South Lopham is a village and civil parish in the English county of Norfolk. It covers an area of 7.91 km2 and had a population of 371 in 157 households at the 2001 census. For the purposes of local government, it falls within the district of Breckland.

== History ==
In the 1950s evidence for occupation of the area dating back to Neolithic and Bronze Age times was found in the locality in the form of a Neolithic polished flint axe head and a quartzite stone axe hammer (Neolithic or Bronze Age).

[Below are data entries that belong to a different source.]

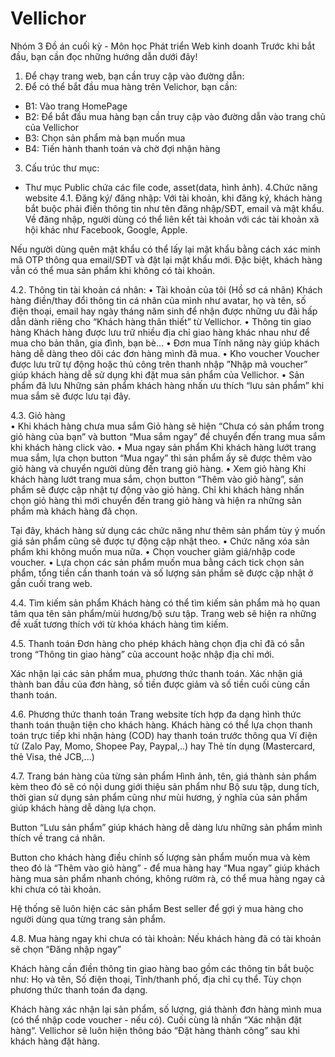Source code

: # Vellichor
Nhóm 3 Đồ án cuối kỳ - Môn học Phát triển Web kinh doanh
Trước khi bắt đầu, bạn cần đọc những hướng dẫn dưới đây!
1.	Để chạy trang web, bạn cần truy cập vào đường dẫn:
2.	Để có thể bắt đầu mua hàng trên Velichor, bạn cần:
+ B1: Vào trang HomePage
+ B2: Để bắt đầu mua hàng bạn cần truy cập vào đường dẫn vào trang chủ của Vellichor
+ B3: Chọn sản phẩm mà bạn muốn mua
+ B4: Tiến hành thanh toán và chờ đợi nhận hàng
3.	Cấu trúc thư mục: 
+ Thư mục Public chứa các file code, asset(data, hình ảnh).
       4.Chức năng website
4.1. Đăng ký/ đăng nhập:
Với tài khoản, khi đăng ký, khách hàng bắt buộc phải điền thông tin như tên đăng nhập/SĐT, email và mật khẩu. Về đăng nhập, người dùng có thể liên kết tài khoản với các tài khoản xã hội khác như Facebook, Google, Apple. 

Nếu người dùng quên mật khẩu có thể lấy lại mật khẩu bằng cách xác minh mã OTP thông qua email/SĐT và đặt lại mật khẩu mới. Đặc biệt, khách hàng vẫn có thể mua sản phẩm khi không có tài khoản. 

4.2. Thông tin tài khoản cá nhân:
•	Tài khoản của tôi (Hồ sơ cá nhân)
Khách hàng điền/thay đổi thông tin cá nhân của mình như avatar, họ và tên, số điện thoại, email hay ngày tháng năm sinh để nhận được những ưu đãi hấp dẫn dành riêng cho “Khách hàng thân thiết” từ Vellichor.
•	Thông tin giao hàng 
Khách hàng được lưu trữ nhiều địa chỉ giao hàng khác nhau như để mua cho bản thân, gia đình, bạn bè… 
•	Đơn mua
Tính năng này giúp khách hàng dễ dàng theo dõi các đơn hàng mình đã mua. 
•	Kho voucher
Voucher được lưu trữ tự động hoặc thủ công trên thanh nhập ”Nhập mã voucher” giúp khách hàng dễ sử dụng khi đặt mua sản phẩm của Vellichor.
•	Sản phẩm đã lưu
Những sản phẩm khách hàng nhấn ưu thích “lưu sản phẩm” khi mua sắm sẽ được lưu tại đây.

4.3. Giỏ hàng  
•	Khi khách hàng chưa mua sắm 
Giỏ hàng sẽ hiện “Chưa có sản phẩm trong giỏ hàng của bạn” và button “Mua sắm ngay” để chuyển đến trang mua sắm khi khách hàng click vào. 
•	Mua ngay sản phẩm
Khi khách hàng lướt trang mua sắm, lựa chọn button “Mua ngay” thì sản phẩm ấy sẽ được thêm vào giỏ hàng và chuyển người dùng đến trang giỏ hàng. 
•	Xem giỏ hàng
Khi khách hàng lướt trang mua sắm, chọn button “Thêm vào giỏ hàng”, sản phẩm sẽ được cập nhật tự động vào giỏ hàng. Chỉ khi khách hàng nhấn chọn giỏ hàng thì mới chuyển đến trang giỏ hàng và hiện ra những sản phẩm mà khách hàng đã chọn.

Tại đây, khách hàng sử dụng các chức năng như thêm sản phẩm tùy ý muốn giá sản phẩm cũng sẽ được tự động cập nhật theo. 
•	Chức năng xóa sản phẩm khi không muốn mua nữa. 
•	Chọn voucher giảm giá/nhập code voucher.
•	Lựa chọn các sản phẩm muốn mua bằng cách tick chọn sản phẩm, tổng tiền cần thanh toán và số lượng sản phẩm sẽ được cập nhật ở gần cuối trang web. 

4.4. Tìm kiếm sản phẩm
Khách hàng có thể tìm kiếm sản phẩm mà họ quan tâm qua tên sản phẩm/mùi hương/bộ sưu tập. Trang web sẽ hiện ra những đề xuất tương thích với từ khóa khách hàng tìm kiếm.

4.5. Thanh toán
Đơn hàng cho phép khách hàng chọn địa chỉ đã có sẵn trong “Thông tin giao hàng” của account hoặc nhập địa chỉ mới. 

Xác nhận lại các sản phẩm mua, phương thức thanh toán.
Xác nhận giá thành ban đầu của đơn hàng, số tiền được giảm và số tiền cuối cùng cần thanh toán. 

4.6. Phương thức thanh toán
Trang website tích hợp đa dạng hình thức thanh toán thuận tiện cho khách hàng. Khách hàng có thể lựa chọn thanh toán trực tiếp khi nhận hàng (COD) hay thanh toán trước thông qua Ví điện tử (Zalo Pay, Momo, Shopee Pay, Paypal,..) hay Thẻ tín dụng (Mastercard, thẻ Visa, thẻ JCB,...) 

4.7. Trang bán hàng của từng sản phẩm
Hình ảnh, tên, giá thành sản phẩm kèm theo đó sẽ có nội dung giới thiệu sản phẩm như Bộ sưu tập, dung tích, thời gian sử dụng sản phẩm cũng như mùi hương, ý nghĩa của sản phẩm giúp khách hàng dễ dàng lựa chọn. 

Button “Lưu sản phẩm” giúp khách hàng dễ dàng lưu những sản phẩm mình thích về trang cá nhân. 

Button cho khách hàng điều chỉnh số lượng sản phẩm muốn mua và kèm theo đó là “Thêm vào giỏ hàng” - để mua hàng hay “Mua ngay” giúp khách hàng mua sản phẩm nhanh chóng, không rườm rà, có thể mua hàng ngay cả khi chưa có tài khoản.

Hệ thống sẽ luôn hiện các sản phẩm Best seller để gợi ý mua hàng cho người dùng qua từng trang sản phẩm.

4.8. Mua hàng ngay khi chưa có tài khoản:
Nếu khách hàng đã có tài khoản sẽ chọn “Đăng nhập ngay”

Khách hàng cần điền thông tin giao hàng bao gồm các thông tin bắt buộc như: Họ và tên, Số điện thoại, Tỉnh/thanh phố, địa chỉ cụ thể. Tùy chọn phương thức thanh toán đa dạng.  

Khách hàng xác nhận lại sản phẩm, số lượng, giá thành đơn hàng mình mua (có thể nhập code voucher - nếu có). Cuối cùng là nhấn “Xác nhận đặt hàng“. Vellichor sẽ luôn hiện thông báo “Đặt hàng thành công” sau khi khách hàng đặt hàng.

The settlement is first recorded in the Domesday Book of 1086 as Lopham, held by Roger Bigod, later becoming known as Lopham Parva to mirror the existing village of Lopham Magna (now North Lopham), and then finally becoming known by its present name of South Lopham. The name Lopham originates from the Old English for 'Loppa's homestead'.

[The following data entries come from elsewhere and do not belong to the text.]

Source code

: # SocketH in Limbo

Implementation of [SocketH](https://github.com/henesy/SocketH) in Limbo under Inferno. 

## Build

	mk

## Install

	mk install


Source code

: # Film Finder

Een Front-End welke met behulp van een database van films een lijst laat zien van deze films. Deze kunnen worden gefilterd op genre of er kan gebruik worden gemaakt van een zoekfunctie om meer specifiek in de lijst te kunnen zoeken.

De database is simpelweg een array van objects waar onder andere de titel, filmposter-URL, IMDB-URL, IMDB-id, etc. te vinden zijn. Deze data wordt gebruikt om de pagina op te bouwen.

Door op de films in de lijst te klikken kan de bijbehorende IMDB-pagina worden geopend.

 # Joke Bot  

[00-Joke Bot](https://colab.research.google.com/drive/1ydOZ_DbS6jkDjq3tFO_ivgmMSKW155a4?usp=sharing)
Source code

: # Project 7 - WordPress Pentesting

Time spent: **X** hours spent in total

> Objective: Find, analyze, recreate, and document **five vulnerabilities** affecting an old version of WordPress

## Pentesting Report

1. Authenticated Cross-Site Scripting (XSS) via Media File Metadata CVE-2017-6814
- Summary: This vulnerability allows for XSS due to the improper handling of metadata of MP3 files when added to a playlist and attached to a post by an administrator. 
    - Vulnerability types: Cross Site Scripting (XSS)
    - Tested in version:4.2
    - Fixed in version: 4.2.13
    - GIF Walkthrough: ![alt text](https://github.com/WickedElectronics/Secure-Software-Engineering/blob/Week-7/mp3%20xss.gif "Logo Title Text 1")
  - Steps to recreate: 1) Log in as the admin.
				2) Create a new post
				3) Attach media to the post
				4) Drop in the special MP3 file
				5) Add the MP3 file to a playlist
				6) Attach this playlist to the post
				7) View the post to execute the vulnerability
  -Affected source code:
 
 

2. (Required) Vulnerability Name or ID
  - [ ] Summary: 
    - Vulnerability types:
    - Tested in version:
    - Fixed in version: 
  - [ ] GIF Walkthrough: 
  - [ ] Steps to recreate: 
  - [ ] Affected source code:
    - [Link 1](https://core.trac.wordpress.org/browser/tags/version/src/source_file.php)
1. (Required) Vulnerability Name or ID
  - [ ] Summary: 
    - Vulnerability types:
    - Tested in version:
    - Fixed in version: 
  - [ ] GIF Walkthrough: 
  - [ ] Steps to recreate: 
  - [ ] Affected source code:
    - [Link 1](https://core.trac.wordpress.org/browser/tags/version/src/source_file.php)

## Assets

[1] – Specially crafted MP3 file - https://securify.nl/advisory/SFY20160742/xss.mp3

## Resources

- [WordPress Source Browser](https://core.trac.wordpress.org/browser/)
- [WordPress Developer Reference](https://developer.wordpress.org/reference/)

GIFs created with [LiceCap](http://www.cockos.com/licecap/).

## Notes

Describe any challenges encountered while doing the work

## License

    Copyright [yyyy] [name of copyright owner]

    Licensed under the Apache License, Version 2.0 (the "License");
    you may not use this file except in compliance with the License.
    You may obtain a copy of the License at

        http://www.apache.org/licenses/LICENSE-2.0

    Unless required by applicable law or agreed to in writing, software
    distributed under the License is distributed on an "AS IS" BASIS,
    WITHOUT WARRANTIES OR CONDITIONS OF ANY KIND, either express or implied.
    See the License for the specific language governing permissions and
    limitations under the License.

The manor house in the vicinity of the two Lophams was held by the Bigod lords until 1302 when the land was surrendered to the crown. In 1310 King Edward I in turn granted the manor to his brother Thomas of Brotherton who became Earl of Norfolk in 1313. The manor passed to Brotherton's daughter in 1375 who was subsequently created Countess of Norfolk in 1313. On her death in 1399 it passed to her grandson Thomas de Mowbray, first Duke of Norfolk, remaining with the Mowbrays until 1506 when it passed to the Howard family. It was eventually sold in 1872 to Henry Edwin Garrod of Diss.

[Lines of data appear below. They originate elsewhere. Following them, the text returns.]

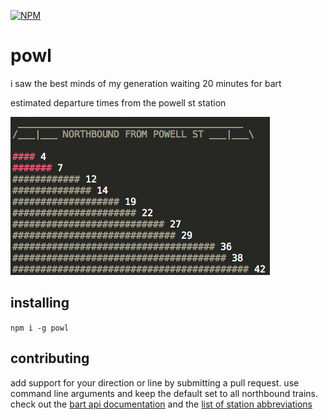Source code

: [![NPM](https://nodei.co/npm/powl.png)](https://npmjs.org/package/powl)

# powl
i saw the best minds of my generation waiting 20 minutes for bart

estimated departure times from the powell st station

![screenshot](/screen.png)

## installing

`npm i -g powl`

## contributing

add support for your direction or line by submitting a pull request. use command line arguments and keep the default
set to all northbound trains.
check out the [bart api documentation](http://api.bart.gov/docs/etd/etd.aspx)
and the [list of station abbreviations](http://api.bart.gov/docs/overview/abbrev.aspx)
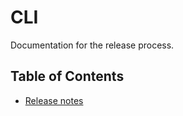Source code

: # CLI

Documentation for the release process.

## Table of Contents

* [Release notes](release-notes.md)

From the earliest Domesday records the vicinity of the Lophams was noted as ploughland. Agriculture has continued to be the principle occupation in the area throughout its history including arable, cattle and sheep farming on the manorial land, common land, freeholdings and copyholdings.

There is evidence of linen production in the Lophams from 1400. The villages became famous for the quality of their linen in the 19th century before the decline of this cottage industry in favour of mechanised production.

When the Reverend Francis Blomefield wrote about the Lophams in 1739, he said that
This town is remarkable among the Country People for the three WONDERS, (as they call them) the First is, the Selfgrown Stile, being a tree grown in such a manner, and serves as such in a common Foot Path...the Second is the Ox-foot Stone, which lies in a meadow so called...The Third is called Lopham Ford, at the place the Ouse and Waveney have their rise...
=== Church of St Andrew ===
The church, originally dedicated to St Nicholas, is a Grade I listed building of rubblestone and flint with a central tower dating from c.1120. It retains evidence of earlier origin in the form of a high round window in the nave suggestive of a large Saxon church. The south aisle and chancel are 14th century and the south porch 15th century. The central Norman tower has Romanesque arcades on each side, and its position gives the church a cruciform layout, also in the nave is a chest dating from .c950 AD. The battlemented parapet was added in the 15th century. Restorations were carried out in 1866 and 1874.